== Data supplied ==

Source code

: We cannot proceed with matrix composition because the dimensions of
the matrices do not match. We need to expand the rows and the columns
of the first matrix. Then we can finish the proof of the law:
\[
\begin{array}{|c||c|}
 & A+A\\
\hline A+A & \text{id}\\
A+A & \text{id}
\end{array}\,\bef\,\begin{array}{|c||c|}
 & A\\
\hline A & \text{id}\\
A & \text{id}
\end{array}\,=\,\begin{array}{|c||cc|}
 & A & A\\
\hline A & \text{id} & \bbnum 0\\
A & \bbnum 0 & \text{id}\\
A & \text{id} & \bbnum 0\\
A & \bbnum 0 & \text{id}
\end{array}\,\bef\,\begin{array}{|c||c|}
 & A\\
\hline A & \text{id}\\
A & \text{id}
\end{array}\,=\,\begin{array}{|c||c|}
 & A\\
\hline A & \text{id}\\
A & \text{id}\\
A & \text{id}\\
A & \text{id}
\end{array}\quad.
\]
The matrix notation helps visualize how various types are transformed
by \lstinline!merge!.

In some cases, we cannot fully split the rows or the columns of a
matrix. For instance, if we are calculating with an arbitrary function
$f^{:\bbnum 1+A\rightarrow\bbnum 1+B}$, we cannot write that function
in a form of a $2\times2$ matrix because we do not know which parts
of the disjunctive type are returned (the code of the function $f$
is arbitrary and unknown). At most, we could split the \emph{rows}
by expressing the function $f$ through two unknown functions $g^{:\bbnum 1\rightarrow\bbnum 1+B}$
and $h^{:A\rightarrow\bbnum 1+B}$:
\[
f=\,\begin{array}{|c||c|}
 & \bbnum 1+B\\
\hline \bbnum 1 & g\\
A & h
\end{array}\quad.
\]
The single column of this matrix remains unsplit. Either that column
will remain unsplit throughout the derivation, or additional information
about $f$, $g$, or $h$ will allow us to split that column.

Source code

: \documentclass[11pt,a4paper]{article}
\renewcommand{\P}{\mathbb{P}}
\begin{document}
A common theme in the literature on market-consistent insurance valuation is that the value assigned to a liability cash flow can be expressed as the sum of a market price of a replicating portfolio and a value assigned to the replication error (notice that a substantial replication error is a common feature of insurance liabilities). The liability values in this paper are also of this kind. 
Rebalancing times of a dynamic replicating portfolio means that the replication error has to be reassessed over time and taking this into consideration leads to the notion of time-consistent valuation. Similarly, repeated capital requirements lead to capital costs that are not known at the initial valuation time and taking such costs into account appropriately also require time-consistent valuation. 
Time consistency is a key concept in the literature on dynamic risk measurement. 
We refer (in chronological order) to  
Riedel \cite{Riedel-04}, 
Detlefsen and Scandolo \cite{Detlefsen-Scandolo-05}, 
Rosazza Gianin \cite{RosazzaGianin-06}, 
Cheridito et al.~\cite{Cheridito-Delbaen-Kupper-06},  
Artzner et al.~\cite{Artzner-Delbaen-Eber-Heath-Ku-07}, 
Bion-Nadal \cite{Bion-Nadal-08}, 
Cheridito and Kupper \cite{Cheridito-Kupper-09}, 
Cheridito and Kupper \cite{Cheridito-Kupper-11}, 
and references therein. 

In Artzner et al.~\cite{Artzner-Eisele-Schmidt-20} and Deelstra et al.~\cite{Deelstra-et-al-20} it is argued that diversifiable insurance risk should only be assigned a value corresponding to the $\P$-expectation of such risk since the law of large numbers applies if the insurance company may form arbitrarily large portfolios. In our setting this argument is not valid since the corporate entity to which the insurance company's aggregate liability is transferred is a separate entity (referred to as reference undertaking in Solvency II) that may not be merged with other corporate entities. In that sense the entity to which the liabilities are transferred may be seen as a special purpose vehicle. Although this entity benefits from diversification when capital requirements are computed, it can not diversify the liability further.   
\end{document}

== Work order ==
Whatever is in the entries above, write it out exactly.

== Task solution ==
Source code

: We cannot proceed with matrix composition because the dimensions of
the matrices do not match. We need to expand the rows and the columns
of the first matrix. Then we can finish the proof of the law:
\[
\begin{array}{|c||c|}
 & A+A\\
\hline A+A & \text{id}\\
A+A & \text{id}
\end{array}\,\bef\,\begin{array}{|c||c|}
 & A\\
\hline A & \text{id}\\
A & \text{id}
\end{array}\,=\,\begin{array}{|c||cc|}
 & A & A\\
\hline A & \text{id} & \bbnum 0\\
A & \bbnum 0 & \text{id}\\
A & \text{id} & \bbnum 0\\
A & \bbnum 0 & \text{id}
\end{array}\,\bef\,\begin{array}{|c||c|}
 & A\\
\hline A & \text{id}\\
A & \text{id}
\end{array}\,=\,\begin{array}{|c||c|}
 & A\\
\hline A & \text{id}\\
A & \text{id}\\
A & \text{id}\\
A & \text{id}
\end{array}\quad.
\]
The matrix notation helps visualize how various types are transformed
by \lstinline!merge!.

In some cases, we cannot fully split the rows or the columns of a
matrix. For instance, if we are calculating with an arbitrary function
$f^{:\bbnum 1+A\rightarrow\bbnum 1+B}$, we cannot write that function
in a form of a $2\times2$ matrix because we do not know which parts
of the disjunctive type are returned (the code of the function $f$
is arbitrary and unknown). At most, we could split the \emph{rows}
by expressing the function $f$ through two unknown functions $g^{:\bbnum 1\rightarrow\bbnum 1+B}$
and $h^{:A\rightarrow\bbnum 1+B}$:
\[
f=\,\begin{array}{|c||c|}
 & \bbnum 1+B\\
\hline \bbnum 1 & g\\
A & h
\end{array}\quad.
\]
The single column of this matrix remains unsplit. Either that column
will remain unsplit throughout the derivation, or additional information
about $f$, $g$, or $h$ will allow us to split that column.

Source code

: \documentclass[11pt,a4paper]{article}
\renewcommand{\P}{\mathbb{P}}
\begin{document}
A common theme in the literature on market-consistent insurance valuation is that the value assigned to a liability cash flow can be expressed as the sum of a market price of a replicating portfolio and a value assigned to the replication error (notice that a substantial replication error is a common feature of insurance liabilities). The liability values in this paper are also of this kind. 
Rebalancing times of a dynamic replicating portfolio means that the replication error has to be reassessed over time and taking this into consideration leads to the notion of time-consistent valuation. Similarly, repeated capital requirements lead to capital costs that are not known at the initial valuation time and taking such costs into account appropriately also require time-consistent valuation. 
Time consistency is a key concept in the literature on dynamic risk measurement. 
We refer (in chronological order) to  
Riedel \cite{Riedel-04}, 
Detlefsen and Scandolo \cite{Detlefsen-Scandolo-05}, 
Rosazza Gianin \cite{RosazzaGianin-06}, 
Cheridito et al.~\cite{Cheridito-Delbaen-Kupper-06},  
Artzner et al.~\cite{Artzner-Delbaen-Eber-Heath-Ku-07}, 
Bion-Nadal \cite{Bion-Nadal-08}, 
Cheridito and Kupper \cite{Cheridito-Kupper-09}, 
Cheridito and Kupper \cite{Cheridito-Kupper-11}, 
and references therein. 

In Artzner et al.~\cite{Artzner-Eisele-Schmidt-20} and Deelstra et al.~\cite{Deelstra-et-al-20} it is argued that diversifiable insurance risk should only be assigned a value corresponding to the $\P$-expectation of such risk since the law of large numbers applies if the insurance company may form arbitrarily large portfolios. In our setting this argument is not valid since the corporate entity to which the insurance company's aggregate liability is transferred is a separate entity (referred to as reference undertaking in Solvency II) that may not be merged with other corporate entities. In that sense the entity to which the liabilities are transferred may be seen as a special purpose vehicle. Although this entity benefits from diversification when capital requirements are computed, it can not diversify the liability further.   
\end{document}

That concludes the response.